[YOUR ASSIGNMENT]:
Reproduce each line of the data exactly as it is.

[DATA FOR REVIEW]:

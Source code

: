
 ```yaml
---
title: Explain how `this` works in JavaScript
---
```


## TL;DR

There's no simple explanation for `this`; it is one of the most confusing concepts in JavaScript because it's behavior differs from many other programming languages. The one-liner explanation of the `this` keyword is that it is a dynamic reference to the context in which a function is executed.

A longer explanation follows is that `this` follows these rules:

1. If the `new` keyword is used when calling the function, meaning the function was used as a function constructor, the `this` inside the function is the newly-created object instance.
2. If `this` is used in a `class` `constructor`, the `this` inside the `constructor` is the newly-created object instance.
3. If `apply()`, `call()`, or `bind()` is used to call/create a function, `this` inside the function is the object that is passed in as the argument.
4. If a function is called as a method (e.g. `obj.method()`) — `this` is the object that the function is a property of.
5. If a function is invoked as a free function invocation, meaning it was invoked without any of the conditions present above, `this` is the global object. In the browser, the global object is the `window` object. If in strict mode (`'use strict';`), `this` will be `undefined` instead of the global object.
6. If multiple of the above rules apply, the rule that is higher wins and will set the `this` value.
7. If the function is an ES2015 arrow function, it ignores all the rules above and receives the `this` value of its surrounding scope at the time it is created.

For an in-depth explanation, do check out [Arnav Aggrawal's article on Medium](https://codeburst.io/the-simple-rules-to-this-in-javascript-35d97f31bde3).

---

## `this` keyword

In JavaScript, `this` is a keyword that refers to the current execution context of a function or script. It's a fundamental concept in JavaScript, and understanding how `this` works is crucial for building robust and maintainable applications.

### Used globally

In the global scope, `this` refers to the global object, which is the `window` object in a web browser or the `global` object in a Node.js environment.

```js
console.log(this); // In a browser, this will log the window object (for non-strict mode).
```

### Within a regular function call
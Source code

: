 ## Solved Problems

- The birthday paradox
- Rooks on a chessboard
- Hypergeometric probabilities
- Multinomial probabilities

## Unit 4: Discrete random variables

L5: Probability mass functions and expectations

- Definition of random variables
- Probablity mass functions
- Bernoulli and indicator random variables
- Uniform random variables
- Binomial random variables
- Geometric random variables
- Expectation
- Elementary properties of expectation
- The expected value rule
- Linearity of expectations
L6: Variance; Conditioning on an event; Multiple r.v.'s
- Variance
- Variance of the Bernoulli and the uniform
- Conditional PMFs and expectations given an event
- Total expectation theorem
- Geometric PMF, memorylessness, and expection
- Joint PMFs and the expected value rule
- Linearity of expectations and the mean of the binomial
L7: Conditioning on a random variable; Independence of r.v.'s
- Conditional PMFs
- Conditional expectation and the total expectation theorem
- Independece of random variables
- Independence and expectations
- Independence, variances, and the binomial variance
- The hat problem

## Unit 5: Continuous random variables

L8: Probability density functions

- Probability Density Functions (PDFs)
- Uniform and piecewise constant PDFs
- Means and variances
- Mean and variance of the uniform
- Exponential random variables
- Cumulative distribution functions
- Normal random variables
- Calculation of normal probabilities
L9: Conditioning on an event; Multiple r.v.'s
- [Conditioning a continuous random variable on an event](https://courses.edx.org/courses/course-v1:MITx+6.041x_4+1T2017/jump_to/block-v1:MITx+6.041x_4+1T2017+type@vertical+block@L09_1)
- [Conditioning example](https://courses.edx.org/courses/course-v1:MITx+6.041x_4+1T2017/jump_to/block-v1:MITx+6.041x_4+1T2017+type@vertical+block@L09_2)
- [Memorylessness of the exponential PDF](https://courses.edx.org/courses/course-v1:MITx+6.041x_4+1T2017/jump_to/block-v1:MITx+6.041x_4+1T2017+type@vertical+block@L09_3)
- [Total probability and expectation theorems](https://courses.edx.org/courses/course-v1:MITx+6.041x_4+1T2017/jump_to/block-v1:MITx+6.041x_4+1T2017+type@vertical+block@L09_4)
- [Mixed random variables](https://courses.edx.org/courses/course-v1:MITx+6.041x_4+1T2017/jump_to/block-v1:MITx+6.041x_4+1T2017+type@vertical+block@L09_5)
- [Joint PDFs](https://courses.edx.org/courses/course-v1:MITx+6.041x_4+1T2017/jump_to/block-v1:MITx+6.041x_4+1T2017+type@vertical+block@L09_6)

[ANSWER BELOW]:
Source code

:
 ```yaml
---
title: Explain how `this` works in JavaScript
---
```


## TL;DR

There's no simple explanation for `this`; it is one of the most confusing concepts in JavaScript because it's behavior differs from many other programming languages. The one-liner explanation of the `this` keyword is that it is a dynamic reference to the context in which a function is executed.

A longer explanation follows is that `this` follows these rules:

1. If the `new` keyword is used when calling the function, meaning the function was used as a function constructor, the `this` inside the function is the newly-created object instance.
2. If `this` is used in a `class` `constructor`, the `this` inside the `constructor` is the newly-created object instance.
3. If `apply()`, `call()`, or `bind()` is used to call/create a function, `this` inside the function is the object that is passed in as the argument.
4. If a function is called as a method (e.g. `obj.method()`) — `this` is the object that the function is a property of.
5. If a function is invoked as a free function invocation, meaning it was invoked without any of the conditions present above, `this` is the global object. In the browser, the global object is the `window` object. If in strict mode (`'use strict';`), `this` will be `undefined` instead of the global object.
6. If multiple of the above rules apply, the rule that is higher wins and will set the `this` value.
7. If the function is an ES2015 arrow function, it ignores all the rules above and receives the `this` value of its surrounding scope at the time it is created.

For an in-depth explanation, do check out [Arnav Aggrawal's article on Medium](https://codeburst.io/the-simple-rules-to-this-in-javascript-35d97f31bde3).

---

## `this` keyword

In JavaScript, `this` is a keyword that refers to the current execution context of a function or script. It's a fundamental concept in JavaScript, and understanding how `this` works is crucial for building robust and maintainable applications.

### Used globally

In the global scope, `this` refers to the global object, which is the `window` object in a web browser or the `global` object in a Node.js environment.

```js
console.log(this); // In a browser, this will log the window object (for non-strict mode).
```

### Within a regular function call
Source code

: ## Solved Problems

- The birthday paradox
- Rooks on a chessboard
- Hypergeometric probabilities
- Multinomial probabilities

## Unit 4: Discrete random variables

L5: Probability mass functions and expectations

- Definition of random variables
- Probablity mass functions
- Bernoulli and indicator random variables
- Uniform random variables
- Binomial random variables
- Geometric random variables
- Expectation
- Elementary properties of expectation
- The expected value rule
- Linearity of expectations
L6: Variance; Conditioning on an event; Multiple r.v.'s
- Variance
- Variance of the Bernoulli and the uniform
- Conditional PMFs and expectations given an event
- Total expectation theorem
- Geometric PMF, memorylessness, and expection
- Joint PMFs and the expected value rule
- Linearity of expectations and the mean of the binomial
L7: Conditioning on a random variable; Independence of r.v.'s
- Conditional PMFs
- Conditional expectation and the total expectation theorem
- Independece of random variables
- Independence and expectations
- Independence, variances, and the binomial variance
- The hat problem

## Unit 5: Continuous random variables

L8: Probability density functions

- Probability Density Functions (PDFs)
- Uniform and piecewise constant PDFs
- Means and variances
- Mean and variance of the uniform
- Exponential random variables
- Cumulative distribution functions
- Normal random variables
- Calculation of normal probabilities
L9: Conditioning on an event; Multiple r.v.'s
- [Conditioning a continuous random variable on an event](https://courses.edx.org/courses/course-v1:MITx+6.041x_4+1T2017/jump_to/block-v1:MITx+6.041x_4+1T2017+type@vertical+block@L09_1)
- [Conditioning example](https://courses.edx.org/courses/course-v1:MITx+6.041x_4+1T2017/jump_to/block-v1:MITx+6.041x_4+1T2017+type@vertical+block@L09_2)
- [Memorylessness of the exponential PDF](https://courses.edx.org/courses/course-v1:MITx+6.041x_4+1T2017/jump_to/block-v1:MITx+6.041x_4+1T2017+type@vertical+block@L09_3)
- [Total probability and expectation theorems](https://courses.edx.org/courses/course-v1:MITx+6.041x_4+1T2017/jump_to/block-v1:MITx+6.041x_4+1T2017+type@vertical+block@L09_4)
- [Mixed random variables](https://courses.edx.org/courses/course-v1:MITx+6.041x_4+1T2017/jump_to/block-v1:MITx+6.041x_4+1T2017+type@vertical+block@L09_5)
- [Joint PDFs](https://courses.edx.org/courses/course-v1:MITx+6.041x_4+1T2017/jump_to/block-v1:MITx+6.041x_4+1T2017+type@vertical+block@L09_6)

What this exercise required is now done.